“Does Growing Up in Tax-Subsidized Housing Lead to Higher Earnings and Educational Attainment?” This paper investigates the effects of the Low-Income Housing Tax Credit (LIHTC) on residents of buildings qualifying for the credit. Specifically, it analyzes whether individuals who grow up in LIHTC housing are more likely to enroll in post-secondary education programs and have higher earnings as adults. Using administrative tax records, I find that each additional year spent in LIHTC housing as a child is associated with an average 4.3 percent increase in the likelihood of attending a higher education program for four years or more, and a 5.7 percent increase in future earnings. Furthermore, I find that there are heterogeneous effects when comparing individuals who live in LIHTC housing located in neighborhoods with different characteristics, and among families that have varying income levels and varying levels of housing security prior to moving into a LIHTC building. Based on this analysis, it is likely that the housing subsidy provides some families with a more stable living situation and with more disposable income.
“Worker and Spousal Responses to Automatic Enrollment" with Kathleen Mackie and Jake Mortenson This paper estimates the saving effects of automatically enrolling employees in retirement plans, examining a large set of firms and incorporating savings responses beyond employer-sponsored plans. We construct an original data set − using tax returns, payroll filings, and retirement distributions from information returns − for employees at 751 US-based firms that adopted automatic enrollment between 2010 and 2016. We use these data estimate the effects of the policy on retirement plan contributions, withdrawals, and net retirement savings − for both employees and their spouses − by comparing workers hired in the years before and after each firm adopted automatic enrollment. We estimate that in the first year after hiring, automatic enrollment increases plan participation by approximately 80 percent (36 percentage points) and increases retirement savings contributions (as a percent of wages) by about 50 percent (1.2 percentage points). Spouses of employees at these firms do not alter their saving behavior in response to the policy, and employees do not alter IRA contributions. However, automatic enrollment also increases the likelihood that an employee will take a withdrawal from their retirement account by 35 percent (4 percentage points). This effect is driven by employees who take withdrawals when separating from their employer.

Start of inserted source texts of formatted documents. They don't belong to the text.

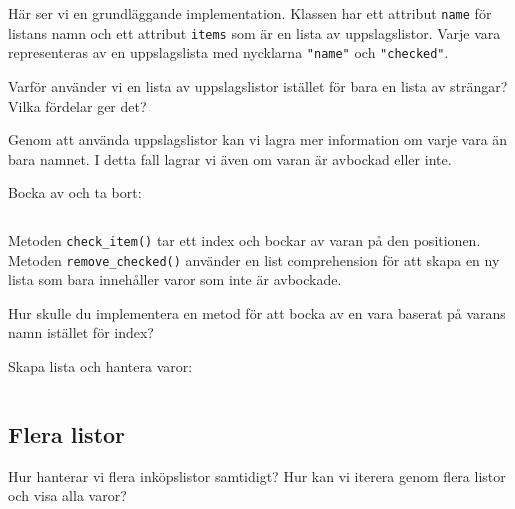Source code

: Här ser vi en grundläggande implementation. Klassen har ett attribut 
\texttt{name} för listans namn och ett attribut 
\texttt{items} som är en lista av uppslagslistor. Varje vara 
representeras av en uppslagslista med nycklarna \texttt{"name"} 
och \texttt{"checked"}.

\begin{exercise}
  Varför använder vi en lista av uppslagslistor istället för bara en lista 
  av strängar? Vilka fördelar ger det?
\end{exercise}

Genom att använda uppslagslistor kan vi lagra mer information om varje vara 
än bara namnet. I detta fall lagrar vi även om varan är avbockad eller inte.

\begin{frame}[fragile]
  \begin{example}
    Bocka av och ta bort:
    \inputminted[linenos,firstline=16,lastline=22]{python}{examples/shopping.py}
  \end{example}
\end{frame}

Metoden \texttt{check_item()} tar ett index och bockar av varan 
på den positionen. Metoden \texttt{remove_checked()} använder en 
list comprehension för att skapa en ny lista som bara innehåller varor som 
inte är avbockade.

\begin{exercise}
  Hur skulle du implementera en metod för att bocka av en vara baserat på 
  varans namn istället för index?
\end{exercise}

\begin{frame}[fragile]
  \begin{example}
    Skapa lista och hantera varor:
    \inputminted[linenos,firstline=24,lastline=37]{python}{examples/shopping.py}
  \end{example}
\end{frame}

\subsection{Flera listor}

\begin{exercise}
  Hur hanterar vi flera inköpslistor samtidigt?
  Hur kan vi iterera genom flera listor och visa alla varor?
\end{exercise}

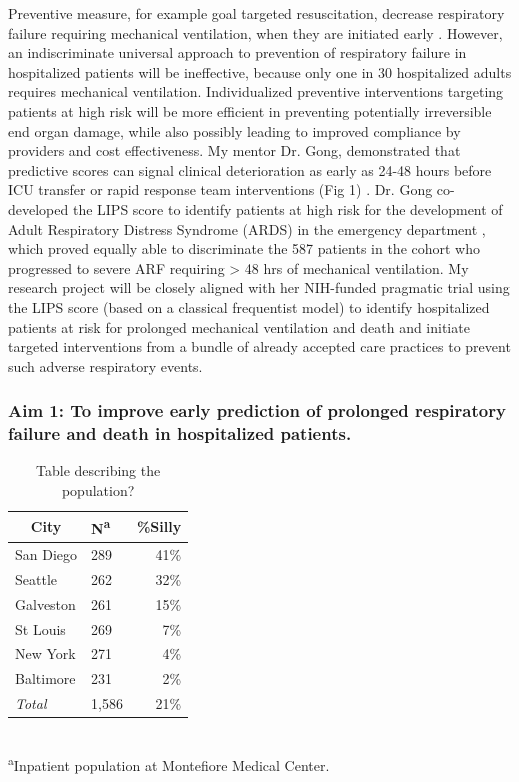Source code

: \documentclass[11pt,notitlepage]{article}
\begin{document}
Preventive measure, for example goal targeted resuscitation, decrease respiratory failure requiring mechanical ventilation, when they are initiated early \cite{Rivers_12594312}. However, an indiscriminate universal approach to prevention of respiratory failure in hospitalized patients will be ineffective, because only one in 30 hospitalized adults requires mechanical ventilation. Individualized preventive interventions targeting patients at high risk will be more efficient in preventing potentially irreversible end organ damage, while also possibly leading to improved compliance by providers and cost effectiveness. My mentor Dr. Gong, demonstrated that predictive scores can signal clinical deterioration as early as 24-48 hours before ICU transfer or rapid response team interventions (Fig 1) \cite{Yu_24970344}. Dr. Gong co-developed the LIPS score to identify patients at high risk for the development of Adult Respiratory Distress Syndrome (ARDS) in the emergency department \cite{Herridge_12594312}, which proved equally able to discriminate the 587 patients in the cohort who progressed to severe ARF requiring > 48 hrs of mechanical ventilation.  My research project will be closely aligned with her NIH-funded pragmatic trial using the LIPS score (based on a classical frequentist model) to identify hospitalized patients at risk for prolonged mechanical ventilation and death and initiate targeted interventions from a bundle of already accepted care practices to prevent such adverse respiratory events.

\subsubsection*{Aim 1: To improve early prediction of prolonged respiratory failure and death in hospitalized patients.}

\begin{table} %
\caption{Table describing the population?}
\begin{center}
\begin{tabular}{l l r}
\toprule
\multicolumn{1}{c}{City} & {N\textsuperscript{a}} & {\%Silly}\\
\midrule
San Diego & 289 & 41\%\\
Seattle & 262 & 32\%\\
Galveston & 261 & 15\%\\
St Louis & 269 & 7\%\\
New York & 271 & 4\%\\
Baltimore & 231 & 2\%\\
\emph{Total} & 1,586 & 21\%\\
\hline
\end{tabular}\\
\footnotesize\textsuperscript{a}{Inpatient population at Montefiore Medical Center.}
\end{center}
\label{default}
\end{table}
\end{document}
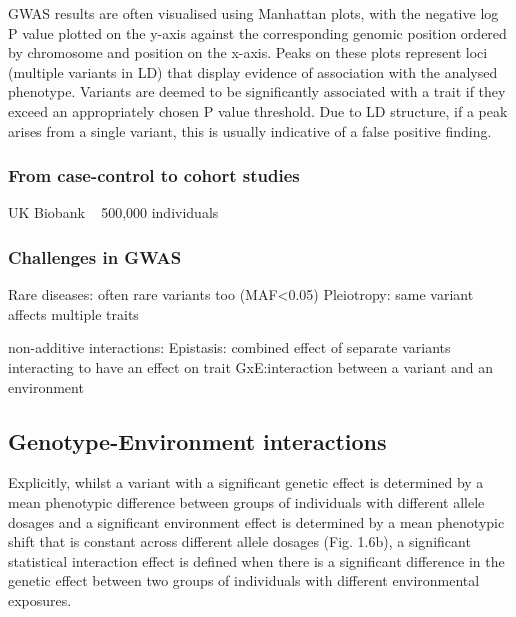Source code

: \cite{mccarthy2008genome}

GWAS results are often visualised using Manhattan plots, with the negative log P value plotted on the y-axis against the corresponding genomic position ordered by chromosome and position on the x-axis. 
Peaks on these plots represent loci (multiple variants in LD) that display evidence of association with the analysed phenotype. 
Variants are deemed to be significantly associated with a trait if they exceed an appropriately chosen P value threshold. Due to LD structure, if a peak arises from a single variant, this is usually indicative of a false positive finding.

\subsubsection{From case-control to cohort studies}

UK Biobank ~ 500,000 individuals

\subsubsection{Challenges in GWAS}

Rare diseases: often rare variants too (MAF<0.05)
Pleiotropy: same variant affects multiple traits

non-additive interactions:
Epistasis: combined effect of separate variants interacting to have an effect on trait
GxE:interaction between a variant and an environment


\subsection{Genotype-Environment interactions}

Explicitly, whilst a variant with a significant genetic effect is determined by a mean phenotypic difference between groups of individuals with different allele dosages and a significant environment effect is determined by a mean phenotypic shift that is constant across different allele dosages (Fig. 1.6b), a significant statistical interaction effect is defined when there is a significant difference in the genetic effect between two groups of individuals with different environmental exposures.


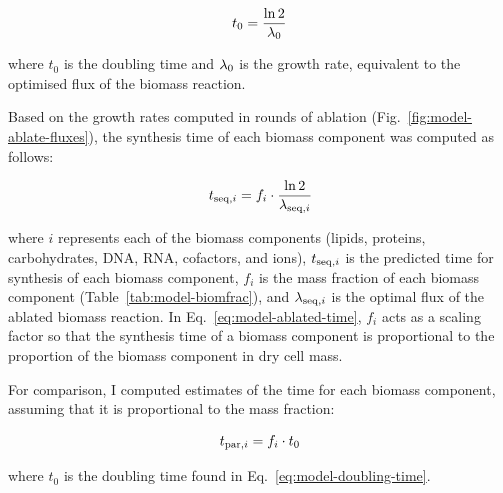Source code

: \begin{equation}
  t_{0} = \frac{\ln 2}{\lambda_{0}}
  \label{eq:model-doubling-time}
\end{equation}

where $t_{0}$ is the doubling time and $\lambda_{0}$ is the growth rate, equivalent to the optimised flux of the biomass reaction.

Based on the growth rates computed in rounds of ablation (Fig.\ \ref{fig:model-ablate-fluxes}), the synthesis time of each biomass component was computed as follows:

\begin{equation}
  t_{\mathrm{seq},i} = f_{i} \cdot \frac{\ln 2}{\lambda_{\mathrm{seq},i}}
  \label{eq:model-ablated-time}
\end{equation}

where
$i$ represents each of the biomass components (lipids, proteins, carbohydrates, DNA, RNA, cofactors, and ions),
$t_{\mathrm{seq},i}$ is the predicted time for synthesis of each biomass component,
$f_{i}$ is the mass fraction of each biomass component (Table~\ref{tab:model-biomfrac}), and
$\lambda_{\mathrm{seq},i}$ is the optimal flux of the ablated biomass reaction.
In Eq.\ \ref{eq:model-ablated-time}, $f_{i}$ acts as a scaling factor so that the synthesis time of a biomass component is proportional to the proportion of the biomass component in dry cell mass.

For comparison, I computed estimates of the time for each biomass component, assuming that it is proportional to the mass fraction:

\begin{equation}
  t_{\mathrm{par},i} = f_{i} \cdot t_{0}
  \label{eq:model-proportional-time}
\end{equation}

where $t_{0}$ is the doubling time found in Eq.\ \ref{eq:model-doubling-time}.


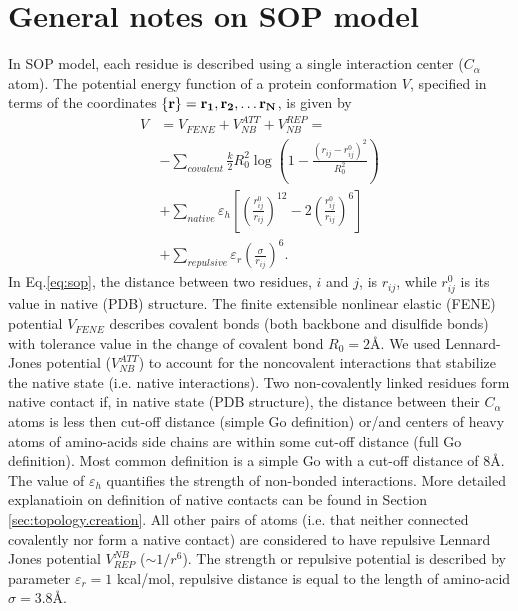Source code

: \documentclass[a4paper]{article}
\begin{document}
\section{General notes on SOP model}
\label{sec:sop}
In SOP model, each residue is described using a single interaction center ($C_{\alpha}$ atom). The potential energy function of a protein conformation $V$, specified in terms of the coordinates $\bf{\{r\}}=\bf{r}_1, \bf{r}_2, \ldots \bf{r}_N$, is given by
\begin{equation}\label{eq:sop}
\begin{split}
V&=V_{FENE}+V^{ATT}_{NB}+V^{REP}_{NB}=\\
&-\sum_{covalent}{\frac{k}{2}R_0^2\log{\left(1-\frac{\left(r_{ij}-r^0_{ij}\right)^2}{R_0^2}\right)}}\\
&+\sum_{native}\varepsilon_h\left[\left(\frac{r^{0}_{ij}}{r_{ij}}\right)^{12}-2\left(\frac{r^{0}_{ij}}{r_{ij}}\right)^{6}\right]\\
&+\sum_{repulsive}{\varepsilon_r\left(\frac{\sigma}{r_{ij}}\right)^{6}}.
\end{split}
\end{equation}
In Eq.\ref{eq:sop}, the distance between two residues, $i$ and $j$, is $r_{ij}$, while $r^0_{ij}$ is its value in native (PDB) structure. The finite extensible nonlinear elastic (FENE) potential $V_{FENE}$ describes covalent bonds (both backbone and disulfide bonds) with tolerance value in the change of covalent bond $R_0 = 2$\AA. We used Lennard-Jones potential ($V^{ATT}_{NB}$) to account for the noncovalent interactions that stabilize the native state (i.e. native interactions). Two non-covalently linked residues form native contact if, in native state (PDB structure), the distance between their $C_{\alpha}$ atoms is less then cut-off distance (simple Go definition) or/and centers of heavy atoms of amino-acids side chains are within some cut-off distance (full Go definition). Most common definition is a simple Go with a cut-off distance of $8$\AA. The value of $\varepsilon_h$ quantifies the strength of non-bonded interactions. More detailed explanatioin on definition of native contacts can be found in 
Section \ref{sec:topology.creation}. All other pairs of atoms (i.e. that neither connected covalently nor form a native contact) are considered to have repulsive Lennard Jones potential $V^{NB}_{REP}$ ($\sim 1/r^6$). The strength or repulsive potential is described by parameter $\varepsilon_r = 1$ kcal/mol, repulsive distance is equal to the length of amino-acid $\sigma = 3.8$\AA.
\end{document}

We find that savings effects are increasing in wages − with the lowest wage quintile increasing savings at roughly one-quarter the level of the top quintile − consistent with the “percent of compensation” structure of default contributions. In the medium run (after three years) the effects dissipate but remain discernible from the control group.
“Changes in Retirement Savings During the COVID Pandemic” with Lucas Goodman, Kathleen Mackie, and Jake Mortenson This paper documents changes in retirement saving patterns at the onset of the COVID-19 pandemic. We construct a large panel of U.S. tax data, including tens of millions of person-year observations, and measure retirement savings contributions and withdrawals. We use these data to document several important changes in retirement savings patterns during the pandemic years relative to the years preceding the pandemic or the Great Recession. First, unlike during the Great Recession, contributions to retirement savings vehicles did not meaningfully decline. Second, driven by the suspension of required minimum distribution rules, IRA withdrawals substantially declined in 2020 for those older than age 72. Third, potentially driven by job-separation induced leakage and suspension of the early withdrawal penalty, employer-plan withdrawals increased for those under age 60.